2 And 4, West Street is a Grade II listed building in the Braintree local planning authority area, England. First listed on 31 October 1966. House. 4 related planning applications.
2 And 4, West Street
- WRENN ID
- long-hall-willow
- Grade
- II
- Local Planning Authority
- Braintree
- Country
- England
- Date first listed
- 31 October 1966
- Type
- House
- Source
- Historic England listing
Description
The property at 2 and 4 West Street in Coggeshall is a house, originally a timber-framed building, dating back to the late 14th century and significantly altered in the 19th century. It is now divided into two separate houses. The main two-bay section faces south, with a 19th-century internal chimney stack on the left side. To the right is a three-bay crosswing (originally longer), with a 19th-century external chimney stack on the right, now partially enclosed by the adjacent property at 10 Market End. The building has two main storeys plus attics.
The ground floor features two early 19th-century sash windows with twelve panes each, set within segmental arches. The first floor has three similar sash windows within moulded architraves. A jetty is visible, faced with plastered brick up to the level of the first floor. The front door of number 2 is a six-panel design, with flush bottom panels and glazed upper panels, also within a segmental arch. Number 4 has a 20th-century replacement entrance, similarly arched. The roof is half-hipped at the left end.
Internally, number 2 retains closely-spaced, plain, horizontally sectioned joists, jointed to binding beams with low-central tenons, a construction technique documented by C.A. Hewett in “English Historic Carpentry” (1980). Number 4 features a plain brace measuring 0.14 metres in width to the axial beam, and a similar underbuilt jetty at the rear. The storey heights are 3 metres and 2.29 metres respectively. In the rear bay of number 2, the joists to the left of the bridging beam are moulded, while the joists to the right are plastered. Original floorboards are present throughout.

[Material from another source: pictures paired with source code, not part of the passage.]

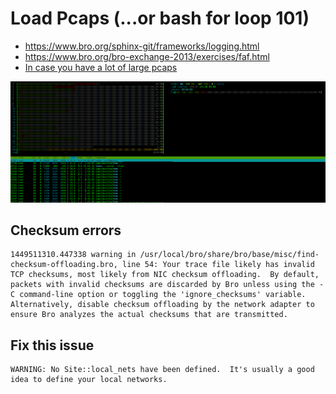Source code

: # Load Pcaps (...or bash for loop 101)

* https://www.bro.org/sphinx-git/frameworks/logging.html
* https://www.bro.org/bro-exchange-2013/exercises/faf.html
* [In case you have a lot of large pcaps](/bro/day_3/threadHack.sh)

![nosweat!](/bro/day_3/nosweat.png)

## Checksum errors

```
1449511310.447338 warning in /usr/local/bro/share/bro/base/misc/find-checksum-offloading.bro, line 54: Your trace file likely has invalid TCP checksums, most likely from NIC checksum offloading.  By default, packets with invalid checksums are discarded by Bro unless using the -C command-line option or toggling the 'ignore_checksums' variable.  Alternatively, disable checksum offloading by the network adapter to ensure Bro analyzes the actual checksums that are transmitted.
```

## Fix this issue

```
WARNING: No Site::local_nets have been defined.  It's usually a good idea to define your local networks.
```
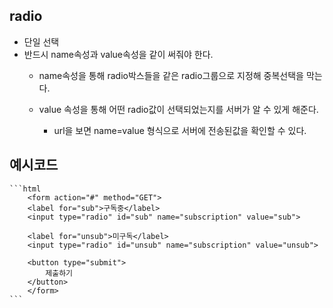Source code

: ## radio 

- 단일 선택 
- 반드시 name속성과 value속성을 같이 써줘야 한다.
    - name속성을 통해 radio박스들을 같은 radio그룹으로 지정해 중복선택을 막는다.

    - value 속성을 통해 어떤 radio값이 선택되었는지를 서버가 알 수 있게 해준다.
        - url을 보면 name=value 형식으로 서버에 전송된값을 확인할 수 있다.


## 예시코드

    ```html
        <form action="#" method="GET">
        <label for="sub">구독중</label>
        <input type="radio" id="sub" name="subscription" value="sub">

        <label for="unsub">미구독</label>
        <input type="radio" id="unsub" name="subscription" value="unsub">
        
        <button type="submit">
            제출하기
        </button>
        </form>
    ```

A further bay extending toward the rear was reportedly demolished around 1930. At the rear of the upper storey of number 4, there is a blocked doorway with a four-centred head, believed to have originally led to a stair tower. The building includes cambered tiebeams with mortices for crownposts. Within number 2, a length of moulded and crenellated cornice, nailed to the right wall of the front ground-floor room, was noted during an inspection in June 1987. A similar section of carved timber has been removed from number 4 and is currently stored in a shed at the rear. On the first floor of number 4, a partition wall has been faced with 18th-century beaded pine boards; similar boards were also removed from a ground-floor partition. In number 4, on the ground floor, double-ogee moulded joists (said to be from a demolished house in Sudbury, Suffolk) have been incorporated as posts and to frame a 20th-century partition, along with other introduced features.